─── Data excerpts ───
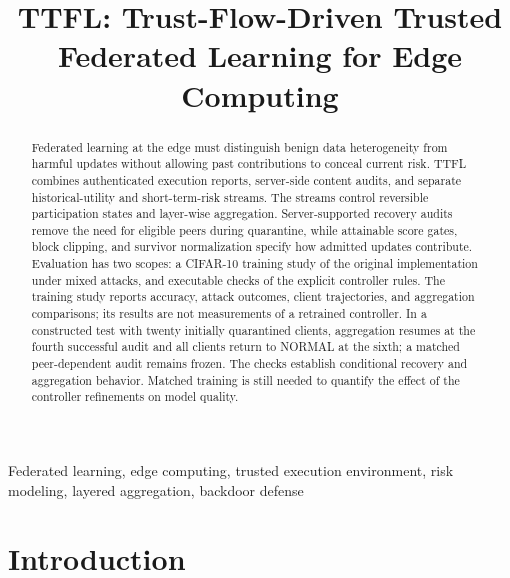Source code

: \documentclass[conference,compsoc]{IEEEtran}
\begin{document}
\title{TTFL: Trust-Flow-Driven Trusted Federated Learning for Edge Computing}

\author{
    }

\maketitle

\begin{abstract}
    Federated learning at the edge must distinguish benign data heterogeneity
    from harmful updates without allowing past contributions to conceal current
    risk. TTFL combines authenticated execution reports, server-side content
    audits, and separate historical-utility and short-term-risk streams. The
    streams control reversible participation states and layer-wise aggregation.
    Server-supported recovery audits remove the need for eligible peers during
    quarantine, while attainable score gates, block clipping, and survivor
    normalization specify how admitted updates contribute. Evaluation has two
    scopes: a CIFAR-10 training study of the original implementation under mixed
    attacks, and executable checks of the explicit controller rules. The training
    study reports accuracy, attack outcomes, client trajectories, and aggregation
    comparisons; its results are not measurements of a retrained controller.
    In a constructed test with twenty initially quarantined clients, aggregation
    resumes at the fourth successful audit and all clients return to NORMAL at
    the sixth; a matched peer-dependent audit remains frozen. The checks establish
    conditional recovery and aggregation behavior. Matched training is still
    needed to quantify the effect of the controller refinements on model quality.
\end{abstract}

\begin{IEEEkeywords}
    Federated learning, edge computing, trusted execution environment, risk modeling, layered aggregation, backdoor defense
\end{IEEEkeywords}

\section{Introduction}
\end{document}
───
--- Activity ---
The data shown above must be printed again exactly, with no images included.

--- Exercise solution ---
Source code

: \documentclass[conference,compsoc]{IEEEtran}
\begin{document}
\title{TTFL: Trust-Flow-Driven Trusted Federated Learning for Edge Computing}

\author{
    }

\maketitle

\begin{abstract}
    Federated learning at the edge must distinguish benign data heterogeneity
    from harmful updates without allowing past contributions to conceal current
    risk. TTFL combines authenticated execution reports, server-side content
    audits, and separate historical-utility and short-term-risk streams. The
    streams control reversible participation states and layer-wise aggregation.
    Server-supported recovery audits remove the need for eligible peers during
    quarantine, while attainable score gates, block clipping, and survivor
    normalization specify how admitted updates contribute. Evaluation has two
    scopes: a CIFAR-10 training study of the original implementation under mixed
    attacks, and executable checks of the explicit controller rules. The training
    study reports accuracy, attack outcomes, client trajectories, and aggregation
    comparisons; its results are not measurements of a retrained controller.
    In a constructed test with twenty initially quarantined clients, aggregation
    resumes at the fourth successful audit and all clients return to NORMAL at
    the sixth; a matched peer-dependent audit remains frozen. The checks establish
    conditional recovery and aggregation behavior. Matched training is still
    needed to quantify the effect of the controller refinements on model quality.
\end{abstract}

\begin{IEEEkeywords}
    Federated learning, edge computing, trusted execution environment, risk modeling, layered aggregation, backdoor defense
\end{IEEEkeywords}

\section{Introduction}
\end{document}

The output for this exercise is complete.